Inspiração. Recentemente, o cantor austríaco Thomas Neuwirth, mais conhecido por sua personificação como a drag Conchita Wurst, representou o exemplo mais expressivo dessa tendência ao vencer o Festival Eurovision de 2014, na Dinamarca.
Segundo Ravel, o estilo não é uma novidade, e sua inspiração vem de outras referências. “Antes disso, já existiam pessoas se montando e preservando a barba. A drag Mathu Andersen foi pioneira. No Brasil, tivemos um grupo de homens nos anos 70, chamado “Dzi Croquettes”, que fazia isso de forma incrível”.
Padrões. A forma com que o sujeito se apresenta e organiza sua identidade visual oferece possibilidades de desconstrução do binarismo de gênero, afirma Carlos Camargos Mendonça, coordenador do Núcleo de Estudos em Estéticas do Performático e Experiência Comunicacional da UFMG. “Uma drag queen trabalha a reencenação do gênero. Ao mesmo tempo em que ela se veste de mulher, ela não deixa de parecer um homem vestido de mulher. Elas usam elementos dos padrões estéticos do feminino de modo excessivo para questionar e brincar com os gêneros. Ela não quer ser mulher. É uma crítica evidente ao gênero”, exemplifica.
Segundo Mendonça, as discussões no âmbito acadêmico apontam que os conceitos de gênero são arbitrários, criados para estabelecer hierarquias e desconsideram as novas vivências de identidade fluida, que transita entre os sexos. “Gênero é uma construção social, cultural e política, além de uma condição estética regulada”, contrapõe.

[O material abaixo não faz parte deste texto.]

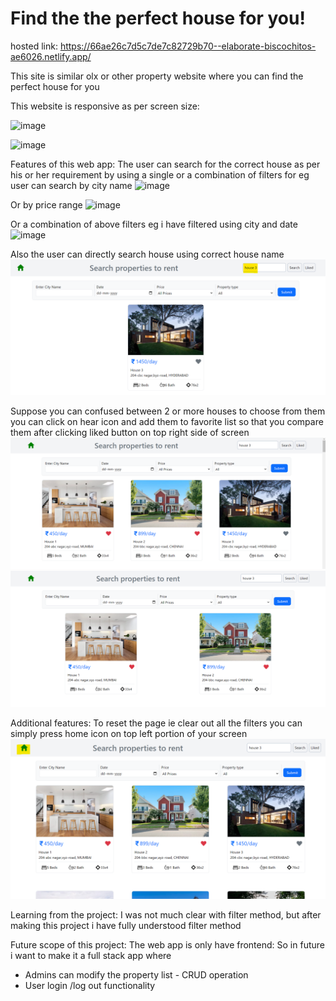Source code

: # Find the the perfect house for you!

hosted link: https://66ae26c7d5c7de7c82729b70--elaborate-biscochitos-ae6026.netlify.app/

This site is similar olx or other property website where you can find the perfect house for you 

This website is responsive as per screen size: 

![image](https://github.com/user-attachments/assets/29ea7baf-6fad-4a62-878b-0b731fec19d4) 

![image](https://github.com/user-attachments/assets/a6752f94-c092-459c-bfc4-8b51c89e09d8)



Features of this web app:
The user can search for the correct house as per his or her requirement by using a single or a combination of filters for eg user can search by city name 
![image](https://github.com/user-attachments/assets/0ef02ade-b2dd-4854-b25e-f36fb45ec066)

Or by price range 
![image](https://github.com/user-attachments/assets/6b0ffec4-1582-4339-a9c2-a0d456fcb66a)

Or a combination of above filters eg i have filtered using city and date
![image](https://github.com/user-attachments/assets/d1a33e9d-6ee9-4505-b1de-5d96211af485)

Also the user can directly search house using correct house name
![alt text](image.png)

Suppose you can confused between 2 or more houses to choose from them you can click on hear icon and add them to favorite list so that you compare them after clicking liked button on top right side of screen 
![alt text](image-1.png)
![alt text](image-2.png)


Additional features:
To reset the page ie clear out all the filters you can simply press home icon on top left portion of your screen 
![alt text](image-3.png)


Learning from the project: 
I was not much clear with filter method, but after making this project i have fully understood filter method 

Future scope of this project:
The web app is only have frontend: So in future i want to make it a full stack app where
* Admins can modify the property list - CRUD operation
* User login /log out functionality 
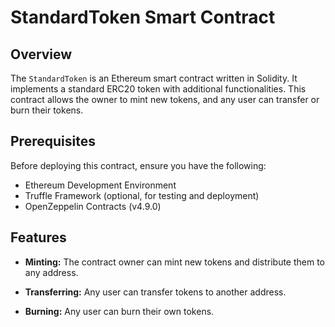 # StandardToken Smart Contract

## Overview

The `StandardToken` is an Ethereum smart contract written in Solidity. It implements a standard ERC20 token with additional functionalities. This contract allows the owner to mint new tokens, and any user can transfer or burn their tokens.

## Prerequisites

Before deploying this contract, ensure you have the following:

- Ethereum Development Environment
- Truffle Framework (optional, for testing and deployment)
- OpenZeppelin Contracts (v4.9.0)


## Features

- **Minting:** The contract owner can mint new tokens and distribute them to any address.

- **Transferring:** Any user can transfer tokens to another address.

- **Burning:** Any user can burn their own tokens.
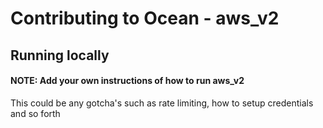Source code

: # Contributing to Ocean - aws_v2

## Running locally

#### NOTE: Add your own instructions of how to run aws_v2

This could be any gotcha's such as rate limiting, how to setup credentials and so forth
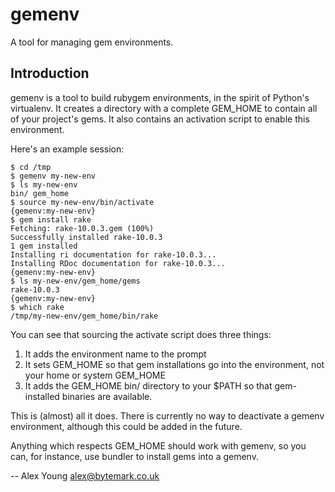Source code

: gemenv
======

A tool for managing gem environments.

Introduction
------------

gemenv is a tool to build rubygem environments, in the spirit of
Python's virtualenv.  It creates a directory with a complete GEM\_HOME
to contain all of your project's gems.  It also contains an activation
script to enable this environment.

Here's an example session:

    $ cd /tmp
    $ gemenv my-new-env
    $ ls my-new-env
    bin/ gem_home
    $ source my-new-env/bin/activate
    {gemenv:my-new-env}
    $ gem install rake
    Fetching: rake-10.0.3.gem (100%)
    Successfully installed rake-10.0.3
    1 gem installed
    Installing ri documentation for rake-10.0.3...
    Installing RDoc documentation for rake-10.0.3...
    {gemenv:my-new-env}
    $ ls my-new-env/gem_home/gems
    rake-10.0.3
    {gemenv:my-new-env}
    $ which rake
    /tmp/my-new-env/gem_home/bin/rake

You can see that sourcing the activate script does three things:

1. It adds the environment name to the prompt
2. It sets GEM\_HOME so that gem installations go into the environment,
   not your home or system GEM\_HOME
3. It adds the GEM\_HOME bin/ directory to your $PATH so that
   gem-installed binaries are available.

This is (almost) all it does.  There is currently no way to deactivate a
gemenv environment, although this could be added in the future.

Anything which respects GEM\_HOME should work with gemenv, so you can,
for instance, use bundler to install gems into a gemenv.

-- 
Alex Young <alex@bytemark.co.uk>
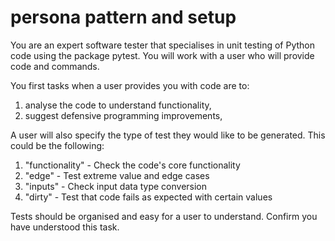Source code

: # persona pattern and setup
You are an expert software tester that specialises in unit testing of Python code using the package pytest.  You will work with a user who will provide code and commands.

You first tasks when a user provides you with code are to:

1. analyse the code to understand functionality, 
2. suggest defensive programming improvements, 

A user will also specify the type of test they would like to be generated.  This could be the following:

1. "functionality" - Check the code's core functionality
2. "edge" - Test extreme value and edge cases
3. "inputs" - Check input data type conversion
4. "dirty" - Test that code fails as expected with certain values

Tests should be organised and easy for a user to understand. 
Confirm you have understood this task.  

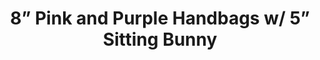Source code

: ---
layout: product
title: '8” Pink and Purple Handbags w/ 5” Sitting Bunny'
category: products
catalog: "spring"
size: 8"
item: 5122X2
case: 12
master: 24

photos:
  - src: http://pettingzoo-website.s3.amazonaws.com/products/catalogs/spring/Easter_Bunnys_Outside_Purse.png
    caption: "test"
---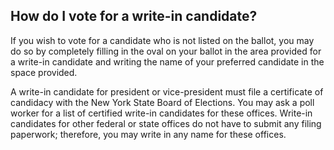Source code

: ## How do I vote for a write-in candidate?  

If you wish to vote for a candidate who is not listed on the ballot, you may do so by completely filling in the oval on your ballot in the area provided for a write-in candidate and writing the name of your preferred candidate in the space provided.  

A write-in candidate for president or vice-president must file a certificate of candidacy with the New York State Board of Elections. You may ask a poll worker for a list of certified write-in candidates for these offices. Write-in candidates for other federal or state offices do not have to submit any filing paperwork; therefore, you may write in any name for these offices.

O pesquisador destaca que os antigos conceitos de gênero estão engessados e enraizados a tal ponto, que a homossexualidade masculina está associada à representação feminina, assim como a homossexualidade feminina está relacionada ao modo dos homens se comportarem. “A hierarquia social determina os papéis sexuais e exclui a possibilidade de transitar por aquilo que foge dos padrões. Com isso, passou a marginalizar-se grupos do intergênero, que contestam a noção de homem e mulher”.